• PROBLEM DETAILS:
Find the line containing "- Install [technology" in the listing below. Repeat it exactly, along with each following line up to and including the one containing "ApiGear Studio is a desktop application that runs".

• LISTED ENTRIES:
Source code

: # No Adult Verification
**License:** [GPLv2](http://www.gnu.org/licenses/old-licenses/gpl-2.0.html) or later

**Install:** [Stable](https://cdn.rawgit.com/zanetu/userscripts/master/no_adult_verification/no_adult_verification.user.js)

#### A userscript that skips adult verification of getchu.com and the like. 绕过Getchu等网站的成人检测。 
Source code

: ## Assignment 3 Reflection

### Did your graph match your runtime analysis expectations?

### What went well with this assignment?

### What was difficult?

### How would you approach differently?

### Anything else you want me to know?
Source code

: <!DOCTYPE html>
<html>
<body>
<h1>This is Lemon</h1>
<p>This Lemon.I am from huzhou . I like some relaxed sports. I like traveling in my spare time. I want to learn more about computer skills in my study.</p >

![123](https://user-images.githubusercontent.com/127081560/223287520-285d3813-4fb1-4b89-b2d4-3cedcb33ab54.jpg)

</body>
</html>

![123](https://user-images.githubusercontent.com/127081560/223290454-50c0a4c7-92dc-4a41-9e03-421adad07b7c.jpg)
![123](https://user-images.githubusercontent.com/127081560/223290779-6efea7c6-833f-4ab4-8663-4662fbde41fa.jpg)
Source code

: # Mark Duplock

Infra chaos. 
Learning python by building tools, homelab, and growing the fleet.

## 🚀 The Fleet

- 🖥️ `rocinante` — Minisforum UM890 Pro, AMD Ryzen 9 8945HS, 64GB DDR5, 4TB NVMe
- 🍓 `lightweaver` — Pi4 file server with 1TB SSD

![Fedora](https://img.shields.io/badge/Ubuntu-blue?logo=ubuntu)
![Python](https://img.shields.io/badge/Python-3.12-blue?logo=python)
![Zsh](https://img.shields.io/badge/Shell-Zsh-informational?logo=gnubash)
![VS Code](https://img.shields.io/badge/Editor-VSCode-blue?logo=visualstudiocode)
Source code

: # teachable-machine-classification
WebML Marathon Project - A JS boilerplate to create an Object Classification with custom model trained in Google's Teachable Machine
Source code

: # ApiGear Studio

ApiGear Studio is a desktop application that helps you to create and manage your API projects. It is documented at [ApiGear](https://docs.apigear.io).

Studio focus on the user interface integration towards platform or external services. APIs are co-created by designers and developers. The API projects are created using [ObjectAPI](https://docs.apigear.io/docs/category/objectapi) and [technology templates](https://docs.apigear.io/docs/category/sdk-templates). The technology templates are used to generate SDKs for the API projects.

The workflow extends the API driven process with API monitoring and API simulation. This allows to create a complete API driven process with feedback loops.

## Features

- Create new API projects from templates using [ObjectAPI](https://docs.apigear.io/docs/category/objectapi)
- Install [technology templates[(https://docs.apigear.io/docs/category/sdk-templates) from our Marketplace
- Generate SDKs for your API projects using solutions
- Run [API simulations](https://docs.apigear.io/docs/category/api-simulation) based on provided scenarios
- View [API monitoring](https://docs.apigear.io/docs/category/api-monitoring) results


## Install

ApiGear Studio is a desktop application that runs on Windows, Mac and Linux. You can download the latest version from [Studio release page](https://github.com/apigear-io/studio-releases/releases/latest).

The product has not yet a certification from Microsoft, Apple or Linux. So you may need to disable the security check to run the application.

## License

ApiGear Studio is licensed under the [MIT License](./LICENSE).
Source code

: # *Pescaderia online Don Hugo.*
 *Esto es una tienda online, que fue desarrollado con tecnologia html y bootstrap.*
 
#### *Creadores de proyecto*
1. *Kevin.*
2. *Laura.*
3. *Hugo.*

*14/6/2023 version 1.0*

• WRITTEN SOLUTION:
- Install [technology templates[(https://docs.apigear.io/docs/category/sdk-templates) from our Marketplace
- Generate SDKs for your API projects using solutions
- Run [API simulations](https://docs.apigear.io/docs/category/api-simulation) based on provided scenarios
- View [API monitoring](https://docs.apigear.io/docs/category/api-monitoring) results


## Install

ApiGear Studio is a desktop application that runs on Windows, Mac and Linux. You can download the latest version from [Studio release page](https://github.com/apigear-io/studio-releases/releases/latest).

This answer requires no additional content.